A surprising discovery reveals the slowing of controlled continental plate movement in the times of Earth's largest volcanic events

A surprising discovery reveals the slowing of controlled continental plate movement in the times of Earth’s largest volcanic events

Scientists have shed new light on the timing and probable cause of major volcanic events that occurred millions of years ago and caused climatic and biological upheavals that resulted in some of the most devastating extinction events in Earth’s history.

Surprisingly, the new research, published today in the leading international journal Science Advances, suggests that a slowdown in the movement of continental plates was the critical event that allowed magma to rise to the Earth’s surface and produce the devastating chain impacts.

Earth’s history has been marked by major volcanic events, called Large Igneous Provinces (LIPs), the largest of which caused major increases in atmospheric carbon emissions that warmed the Earth’s climate, brought about unprecedented changes in ecosystems and caused mass extinctions on land and in the oceans.

Using chemical data from ancient sandstone deposits obtained from a 1.5km deep well in Wales, an international team led by scientists from Trinity College Dublin’s School of Natural Sciences was able to link two key events of approximately 183 million of years ago (the Toarcian period).

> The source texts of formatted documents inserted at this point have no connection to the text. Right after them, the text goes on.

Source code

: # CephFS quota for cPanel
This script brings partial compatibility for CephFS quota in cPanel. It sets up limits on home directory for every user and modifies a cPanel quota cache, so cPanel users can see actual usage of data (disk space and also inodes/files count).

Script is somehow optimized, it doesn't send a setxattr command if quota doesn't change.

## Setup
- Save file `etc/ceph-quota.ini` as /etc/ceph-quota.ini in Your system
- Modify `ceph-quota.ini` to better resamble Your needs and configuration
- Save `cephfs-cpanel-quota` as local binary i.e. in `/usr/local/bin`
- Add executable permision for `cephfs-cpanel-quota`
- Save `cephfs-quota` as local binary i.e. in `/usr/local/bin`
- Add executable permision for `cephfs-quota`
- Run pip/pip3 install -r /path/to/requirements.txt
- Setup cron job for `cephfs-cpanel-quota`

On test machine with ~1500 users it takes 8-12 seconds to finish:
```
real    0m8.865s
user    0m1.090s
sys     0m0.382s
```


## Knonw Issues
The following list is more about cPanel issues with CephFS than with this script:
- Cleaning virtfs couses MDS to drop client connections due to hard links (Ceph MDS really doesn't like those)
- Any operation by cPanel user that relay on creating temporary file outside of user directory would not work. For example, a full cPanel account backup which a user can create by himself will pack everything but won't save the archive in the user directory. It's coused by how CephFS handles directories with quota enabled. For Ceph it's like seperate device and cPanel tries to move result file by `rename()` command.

The team found that this time period, characterized by some of the most severe climatic and environmental changes ever recorded, coincided directly with the occurrence of large volcanic activity and the release of greenhouse gases in the southern hemisphere, in what is today. known as southern Africa. , Antarctica and Australia.

Upon further investigation, and most importantly, the team’s plate reconstruction models helped them uncover the key fundamental geological process that appeared to control the timing and initiation of this volcanic and other large-scale event.

Micha Ruhl, assistant professor at Trinity’s School of Natural Sciences, led the team. He said:

Scientists have long thought that the initiation of molten volcanic rock, or magma, from the depths of the Earth’s interior, like mantle plumes, was the instigator of such volcanic activity, but new evidence shows that the normal continental plate movement rate of several centimeters per year effectively prevent magma from penetrating into the Earth’s continental crust.

“It appears that it is only when the speed of continental plate movement slows near zero that magmas from mantle plumes can actually make their way to the surface, causing major volcanic eruptions of large igneous provinces and related climatic perturbations and mass extinctions. .

“Basically, further evaluation shows that a reduction in continental plate motion likely controlled the initiation and duration of many major volcanic events throughout Earth’s history, making it a fundamental process in controlling climate evolution and of life on the earth’s surface throughout the history of this planet ”.

The study of past events of global change, such as in the Toarcian, allows scientists to untangle the different processes that control the causes and consequences of global carbon cycle change and constrain the fundamental processes of the earth system that control points of no return. in the Earth’s climate system.

The research was conducted within the Early Jurassic Earth System and Timescale (JET) project of the International Continental Drilling Program (ICDP) and financially supported by the SFI Research Center in Applied Geosciences (iCRAG), the Environmental Research Council Natural History of the United Kingdom (NERC), the National Science Foundation China and the EU Horizon 2020 program.